Abstract

Vitamins are essential for proper growth and development of the body. It is critical for the proper functioning of vital biological processes such as digestion, immunity, and metabolism, but their presence as deficiencies have been linked to number of different disorders. However, our bodies are unable to produce the essential vitamins, therefore we must obtain through intake of food. Electrochemical sensors provide a promising way for detection of vitamins because of its low cost and minimal signal-to-noise ratio could deliver high electrocatalytic performance towards target species. It has been reported that development of mesoporous materials as electrode materials can enhance the signal response with wide peak separation for detection of multivitamins. Generally, the addition of trace amount of metal oxide as dopant introduced on the surface of the host matrix can alter the physicochemical properties.

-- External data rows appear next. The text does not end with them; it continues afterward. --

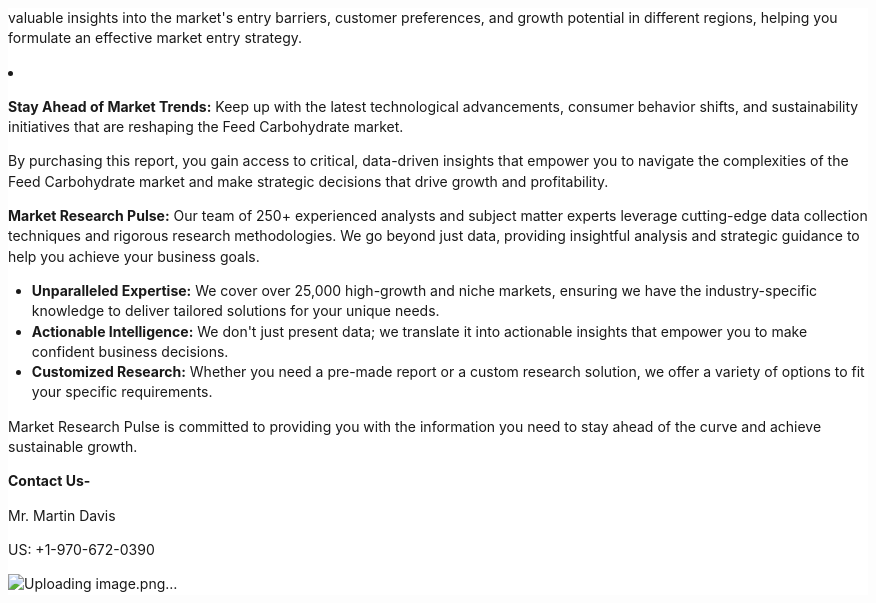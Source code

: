 valuable insights into the market's entry barriers, customer preferences, and growth potential in different regions, helping you formulate an effective market entry strategy.</p></li><li><p><strong>Stay Ahead of Market Trends:</strong> Keep up with the latest technological advancements, consumer behavior shifts, and sustainability initiatives that are reshaping the Feed Carbohydrate market.</p></li></ol><p>By purchasing this report, you gain access to critical, data-driven insights that empower you to navigate the complexities of the Feed Carbohydrate market and make strategic decisions that drive growth and profitability.</p><p><strong>Market Research Pulse:</strong>&nbsp;Our team of 250+ experienced analysts and subject matter experts leverage cutting-edge data collection techniques and rigorous research methodologies. We go beyond just data, providing insightful analysis and strategic guidance to help you achieve your business goals.</p><ul><li><strong>Unparalleled Expertise:</strong>&nbsp;We cover over 25,000 high-growth and niche markets, ensuring we have the industry-specific knowledge to deliver tailored solutions for your unique needs.</li><li><strong>Actionable Intelligence:</strong>&nbsp;We don't just present data; we translate it into actionable insights that empower you to make confident business decisions.</li><li><strong>Customized Research:</strong>&nbsp;Whether you need a pre-made report or a custom research solution, we offer a variety of options to fit your specific requirements.</li></ul><p>Market Research Pulse is committed to providing you with the information you need to stay ahead of the curve and achieve sustainable growth.</p><p><strong>Contact Us-</strong></p><p>Mr. Martin Davis</p><p>US: +1-970-672-0390</p>
![Uploading image.png…]()
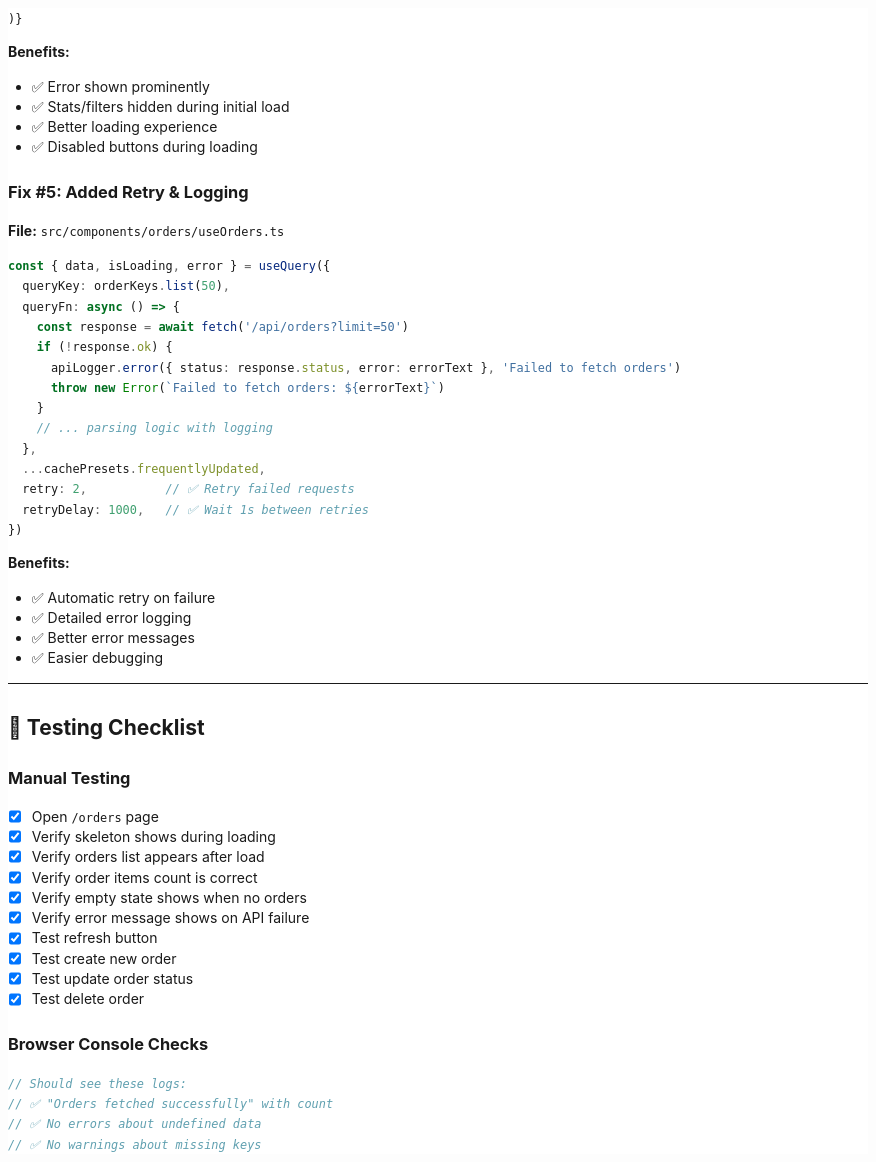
 ```typescript
)}
```

**Benefits:**
- ✅ Error shown prominently
- ✅ Stats/filters hidden during initial load
- ✅ Better loading experience
- ✅ Disabled buttons during loading

### Fix #5: Added Retry & Logging
**File:** `src/components/orders/useOrders.ts`

```typescript
const { data, isLoading, error } = useQuery({
  queryKey: orderKeys.list(50),
  queryFn: async () => {
    const response = await fetch('/api/orders?limit=50')
    if (!response.ok) {
      apiLogger.error({ status: response.status, error: errorText }, 'Failed to fetch orders')
      throw new Error(`Failed to fetch orders: ${errorText}`)
    }
    // ... parsing logic with logging
  },
  ...cachePresets.frequentlyUpdated,
  retry: 2,           // ✅ Retry failed requests
  retryDelay: 1000,   // ✅ Wait 1s between retries
})
```

**Benefits:**
- ✅ Automatic retry on failure
- ✅ Detailed error logging
- ✅ Better error messages
- ✅ Easier debugging

---

## 🧪 Testing Checklist

### Manual Testing
- [x] Open `/orders` page
- [x] Verify skeleton shows during loading
- [x] Verify orders list appears after load
- [x] Verify order items count is correct
- [x] Verify empty state shows when no orders
- [x] Verify error message shows on API failure
- [x] Test refresh button
- [x] Test create new order
- [x] Test update order status
- [x] Test delete order

### Browser Console Checks
```javascript
// Should see these logs:
// ✅ "Orders fetched successfully" with count
// ✅ No errors about undefined data
// ✅ No warnings about missing keys
```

Herein, the present work aims to develop mesoporous structure of TiO2 with doping of ZnO nanocrystals on its surface as efficient material for simultaneous determination of vitamin B (Riboflavin, B2 and pyridoxine, B6) and vitamin C (ascorbic acid). The presence of mesoporous structure could enhance the rapid diffusion of vitamin and the ZnO nanocrystals loaded on the cavities enables the fast electron transfer, as a result a large enhancement in the electrochemical signal response with wide separation of peak potentials for each vitamin are attained. A significant wide linear range for riboflavin (2-74 mu M), ascorbic acid (7-154 mu M) and pyridoxine (2-74 mu M), respectively. The limit of detection (LOD) for determination of Vitamin B2, C and B6 was calculated to be 0.8 mu M, 2.5 mu M and 0.75 mu M respectively. Overall, the high selectivity with significant enhancement in the current response by the binary metal oxide doped mesoporous structure can provide a new pathway for the design of low-cost electrode materials for various electrochemical and biomedical applications.